**Work request:** Every line of the data below that holds the string "store" needs to be reported.

┌─ Information shown

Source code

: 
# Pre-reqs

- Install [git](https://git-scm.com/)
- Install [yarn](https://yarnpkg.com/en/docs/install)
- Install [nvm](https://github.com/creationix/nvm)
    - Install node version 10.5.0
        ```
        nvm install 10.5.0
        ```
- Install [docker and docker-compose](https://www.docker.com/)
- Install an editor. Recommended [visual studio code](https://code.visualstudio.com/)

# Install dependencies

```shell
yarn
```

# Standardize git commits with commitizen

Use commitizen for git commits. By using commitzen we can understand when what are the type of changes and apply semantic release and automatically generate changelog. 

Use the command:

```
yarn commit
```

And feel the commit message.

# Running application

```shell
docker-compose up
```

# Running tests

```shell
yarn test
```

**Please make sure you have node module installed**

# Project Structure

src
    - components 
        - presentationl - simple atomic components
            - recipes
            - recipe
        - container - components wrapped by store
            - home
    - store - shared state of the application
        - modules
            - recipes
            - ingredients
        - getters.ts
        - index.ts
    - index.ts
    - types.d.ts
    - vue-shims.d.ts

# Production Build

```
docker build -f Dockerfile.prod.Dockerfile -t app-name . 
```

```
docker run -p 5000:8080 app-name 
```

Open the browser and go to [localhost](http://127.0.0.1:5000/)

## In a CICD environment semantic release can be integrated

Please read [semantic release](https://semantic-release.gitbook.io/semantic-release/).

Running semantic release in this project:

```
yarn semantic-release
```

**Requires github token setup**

└─
┌─ Information shown

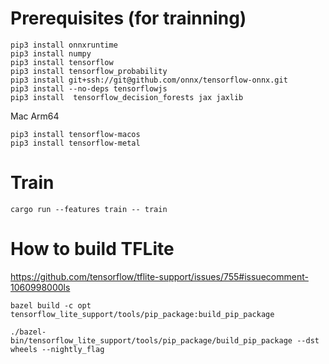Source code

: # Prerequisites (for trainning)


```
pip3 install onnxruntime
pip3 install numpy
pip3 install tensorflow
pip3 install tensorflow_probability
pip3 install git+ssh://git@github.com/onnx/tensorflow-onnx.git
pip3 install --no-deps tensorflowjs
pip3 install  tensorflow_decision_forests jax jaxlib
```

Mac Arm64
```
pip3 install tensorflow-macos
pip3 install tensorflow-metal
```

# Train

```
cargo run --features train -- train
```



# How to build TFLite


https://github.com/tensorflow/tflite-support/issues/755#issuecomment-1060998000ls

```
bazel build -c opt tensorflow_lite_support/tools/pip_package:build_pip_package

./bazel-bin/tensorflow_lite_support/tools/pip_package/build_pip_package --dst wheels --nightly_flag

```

└─

**Solution to this exercise:**
        - container - components wrapped by store
    - store - shared state of the application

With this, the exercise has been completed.